Reduction of synovial inflammation after anti‐cd4 monoclonal antibody treatment in early rheumatoid arthritis

Abstract

Objective. To study the effect of chimeric anti‐CD4 monoclonal antibody (MAb) therapy on synovial inflammation, in order to interpret the clinical experience with anti‐CD4 treatment. Methods. The immunohistologic features of synovial biopsy specimens before and 4 weeks after anti‐CD4 MAb (cM‐T412) therapy were studied in patients with rheumatoid arthritis. The patients received intravenous doses of either placebo (n = 1) or 10 mg (n = 4), 25 mg (n = 2), or 50 mg (n = 1) of cM‐T412 daily for 5 consecutive days. Results.

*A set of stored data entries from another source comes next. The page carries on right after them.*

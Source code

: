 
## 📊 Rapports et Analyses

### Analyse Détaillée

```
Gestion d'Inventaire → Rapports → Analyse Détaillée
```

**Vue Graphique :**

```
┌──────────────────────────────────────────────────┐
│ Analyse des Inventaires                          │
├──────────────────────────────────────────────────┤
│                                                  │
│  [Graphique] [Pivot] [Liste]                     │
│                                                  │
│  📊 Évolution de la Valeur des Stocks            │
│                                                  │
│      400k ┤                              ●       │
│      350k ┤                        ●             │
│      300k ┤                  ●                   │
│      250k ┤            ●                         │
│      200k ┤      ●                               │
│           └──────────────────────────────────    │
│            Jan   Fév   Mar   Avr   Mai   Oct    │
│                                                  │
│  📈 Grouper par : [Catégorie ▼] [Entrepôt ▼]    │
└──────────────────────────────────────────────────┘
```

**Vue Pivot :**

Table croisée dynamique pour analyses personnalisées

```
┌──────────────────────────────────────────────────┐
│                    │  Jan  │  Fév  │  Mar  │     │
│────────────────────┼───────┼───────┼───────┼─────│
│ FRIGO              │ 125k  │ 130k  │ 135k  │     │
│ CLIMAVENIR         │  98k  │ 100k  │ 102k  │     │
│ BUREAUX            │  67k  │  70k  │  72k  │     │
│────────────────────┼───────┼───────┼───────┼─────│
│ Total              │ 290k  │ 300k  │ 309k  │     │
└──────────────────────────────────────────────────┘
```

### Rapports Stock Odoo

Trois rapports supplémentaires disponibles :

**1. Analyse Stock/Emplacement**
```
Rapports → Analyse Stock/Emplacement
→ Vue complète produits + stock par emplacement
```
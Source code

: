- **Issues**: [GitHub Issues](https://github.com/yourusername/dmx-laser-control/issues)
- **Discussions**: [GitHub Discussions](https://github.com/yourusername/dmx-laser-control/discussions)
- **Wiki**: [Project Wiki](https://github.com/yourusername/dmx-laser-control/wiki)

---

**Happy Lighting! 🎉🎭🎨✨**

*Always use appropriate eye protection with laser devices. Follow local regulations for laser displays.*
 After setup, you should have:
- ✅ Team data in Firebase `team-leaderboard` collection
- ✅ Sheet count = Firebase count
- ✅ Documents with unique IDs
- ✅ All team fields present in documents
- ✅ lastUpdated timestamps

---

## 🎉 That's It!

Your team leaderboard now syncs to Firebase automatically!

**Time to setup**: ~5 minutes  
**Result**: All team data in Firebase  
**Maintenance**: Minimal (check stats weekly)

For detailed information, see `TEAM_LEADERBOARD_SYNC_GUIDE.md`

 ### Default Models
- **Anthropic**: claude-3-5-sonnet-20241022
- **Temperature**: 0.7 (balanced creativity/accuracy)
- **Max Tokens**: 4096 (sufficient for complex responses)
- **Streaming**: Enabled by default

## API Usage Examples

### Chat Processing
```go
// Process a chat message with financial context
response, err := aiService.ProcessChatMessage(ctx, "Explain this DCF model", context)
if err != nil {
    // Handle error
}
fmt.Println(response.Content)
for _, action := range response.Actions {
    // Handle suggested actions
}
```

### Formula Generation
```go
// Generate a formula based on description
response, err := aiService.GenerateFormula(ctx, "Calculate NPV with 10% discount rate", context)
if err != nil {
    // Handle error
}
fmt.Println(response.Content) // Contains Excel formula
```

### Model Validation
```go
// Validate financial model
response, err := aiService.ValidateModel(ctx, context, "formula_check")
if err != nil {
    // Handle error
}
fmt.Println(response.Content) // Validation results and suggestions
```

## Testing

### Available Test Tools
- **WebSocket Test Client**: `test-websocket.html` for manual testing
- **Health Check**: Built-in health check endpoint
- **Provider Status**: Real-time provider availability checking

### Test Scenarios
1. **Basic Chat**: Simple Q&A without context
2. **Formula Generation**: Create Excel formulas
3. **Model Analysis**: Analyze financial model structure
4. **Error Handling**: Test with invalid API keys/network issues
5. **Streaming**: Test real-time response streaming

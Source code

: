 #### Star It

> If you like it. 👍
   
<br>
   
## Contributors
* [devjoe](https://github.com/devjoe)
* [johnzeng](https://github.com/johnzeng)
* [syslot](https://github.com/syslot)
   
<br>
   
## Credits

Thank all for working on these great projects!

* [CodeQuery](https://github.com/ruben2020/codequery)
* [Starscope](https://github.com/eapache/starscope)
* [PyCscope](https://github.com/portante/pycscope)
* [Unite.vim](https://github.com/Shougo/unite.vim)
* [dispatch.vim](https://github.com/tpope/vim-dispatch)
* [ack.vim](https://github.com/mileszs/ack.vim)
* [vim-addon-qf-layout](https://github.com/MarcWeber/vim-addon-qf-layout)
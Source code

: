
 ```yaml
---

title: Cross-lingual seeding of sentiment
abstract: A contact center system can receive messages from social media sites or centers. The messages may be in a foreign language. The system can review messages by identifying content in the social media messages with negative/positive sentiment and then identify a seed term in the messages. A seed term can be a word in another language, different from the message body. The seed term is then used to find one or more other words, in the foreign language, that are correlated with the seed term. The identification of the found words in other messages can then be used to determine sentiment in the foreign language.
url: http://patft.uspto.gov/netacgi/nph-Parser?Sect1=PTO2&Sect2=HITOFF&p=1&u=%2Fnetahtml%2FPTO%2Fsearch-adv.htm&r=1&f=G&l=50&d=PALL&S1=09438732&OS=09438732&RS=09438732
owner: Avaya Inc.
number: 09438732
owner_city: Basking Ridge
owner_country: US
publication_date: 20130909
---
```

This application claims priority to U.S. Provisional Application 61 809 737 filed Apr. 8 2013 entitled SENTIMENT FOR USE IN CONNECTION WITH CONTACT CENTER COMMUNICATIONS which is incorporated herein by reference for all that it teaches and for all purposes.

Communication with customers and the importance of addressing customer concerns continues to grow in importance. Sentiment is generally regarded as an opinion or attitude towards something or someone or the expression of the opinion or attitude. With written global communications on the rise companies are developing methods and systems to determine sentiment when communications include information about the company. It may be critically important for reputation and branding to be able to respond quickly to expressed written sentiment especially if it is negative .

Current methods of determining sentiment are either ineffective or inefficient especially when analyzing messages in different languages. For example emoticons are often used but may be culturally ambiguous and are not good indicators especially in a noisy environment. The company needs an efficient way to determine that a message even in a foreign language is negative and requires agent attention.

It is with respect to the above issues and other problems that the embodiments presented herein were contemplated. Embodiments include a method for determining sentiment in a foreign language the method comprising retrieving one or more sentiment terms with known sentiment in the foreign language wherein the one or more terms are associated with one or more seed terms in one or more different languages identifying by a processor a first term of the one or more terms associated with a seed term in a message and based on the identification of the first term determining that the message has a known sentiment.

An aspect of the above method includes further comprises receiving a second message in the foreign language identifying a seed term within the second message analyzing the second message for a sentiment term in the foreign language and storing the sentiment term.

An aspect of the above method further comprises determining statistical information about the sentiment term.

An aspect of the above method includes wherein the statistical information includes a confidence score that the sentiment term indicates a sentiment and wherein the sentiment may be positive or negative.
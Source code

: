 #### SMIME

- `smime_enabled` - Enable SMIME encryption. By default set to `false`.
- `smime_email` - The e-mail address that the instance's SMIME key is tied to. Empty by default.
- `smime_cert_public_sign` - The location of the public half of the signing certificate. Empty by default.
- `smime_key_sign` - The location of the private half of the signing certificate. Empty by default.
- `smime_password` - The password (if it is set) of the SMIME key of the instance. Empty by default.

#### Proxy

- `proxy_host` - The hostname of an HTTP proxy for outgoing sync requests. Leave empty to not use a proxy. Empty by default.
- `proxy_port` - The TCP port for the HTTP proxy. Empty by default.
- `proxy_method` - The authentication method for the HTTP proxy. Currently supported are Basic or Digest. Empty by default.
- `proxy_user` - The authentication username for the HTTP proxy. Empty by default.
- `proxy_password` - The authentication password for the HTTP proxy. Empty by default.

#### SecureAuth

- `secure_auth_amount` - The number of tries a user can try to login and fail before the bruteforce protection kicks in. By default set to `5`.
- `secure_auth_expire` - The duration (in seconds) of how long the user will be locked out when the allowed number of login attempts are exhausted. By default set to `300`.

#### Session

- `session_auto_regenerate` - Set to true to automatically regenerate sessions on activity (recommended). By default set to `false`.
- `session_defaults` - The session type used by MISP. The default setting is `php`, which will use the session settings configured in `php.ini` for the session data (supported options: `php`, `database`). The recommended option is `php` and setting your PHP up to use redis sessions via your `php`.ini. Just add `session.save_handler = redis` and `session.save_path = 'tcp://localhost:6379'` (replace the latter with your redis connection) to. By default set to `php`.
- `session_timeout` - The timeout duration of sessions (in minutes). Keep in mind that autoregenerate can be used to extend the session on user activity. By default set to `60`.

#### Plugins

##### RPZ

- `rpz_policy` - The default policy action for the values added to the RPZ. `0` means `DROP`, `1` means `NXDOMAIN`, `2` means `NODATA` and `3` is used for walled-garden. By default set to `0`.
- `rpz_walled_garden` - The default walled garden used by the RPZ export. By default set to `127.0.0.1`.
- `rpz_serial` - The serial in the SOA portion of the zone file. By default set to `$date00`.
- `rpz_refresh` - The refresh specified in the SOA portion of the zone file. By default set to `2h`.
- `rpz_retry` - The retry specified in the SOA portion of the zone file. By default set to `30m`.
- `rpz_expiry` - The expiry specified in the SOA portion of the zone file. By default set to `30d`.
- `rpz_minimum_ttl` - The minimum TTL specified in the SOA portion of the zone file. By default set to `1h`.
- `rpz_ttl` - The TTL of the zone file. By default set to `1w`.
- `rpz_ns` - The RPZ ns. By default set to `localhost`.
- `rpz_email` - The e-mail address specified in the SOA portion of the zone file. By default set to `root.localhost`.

Although the patients did not experience clinical improvement, significant decreases in the number of circulating CD4+ cells, the degree of synovial inflammatory infiltration, and the mean scores for expression of adhesion molecules were found in the 7 patients 4 weeks after receiving cM‐T412. The scores for infiltration with CD4+ and other inflammatory cells were particularly reduced following treatment with either 25 mg or 50 mg cM‐T412. Cytokines, such as interleukin‐1β and tumor necrosis factor α, could still be detected in the synovial tissue after treatment. Conclusion. The decline in the numbers of inflammatory cells and adhesion molecules in synovial tissue after CD4+ cell depletion supports the view that CD4+ T cells orchestrate local cellular infiltration. The lack of clinical effect of anti‐CD4 therapy might be explained by an insufficient decrease in the number of synovial CD4+ cells and by the persistence of cytokines. Determination of whether more adequate dosing would lead to a clinical improvement must await further study.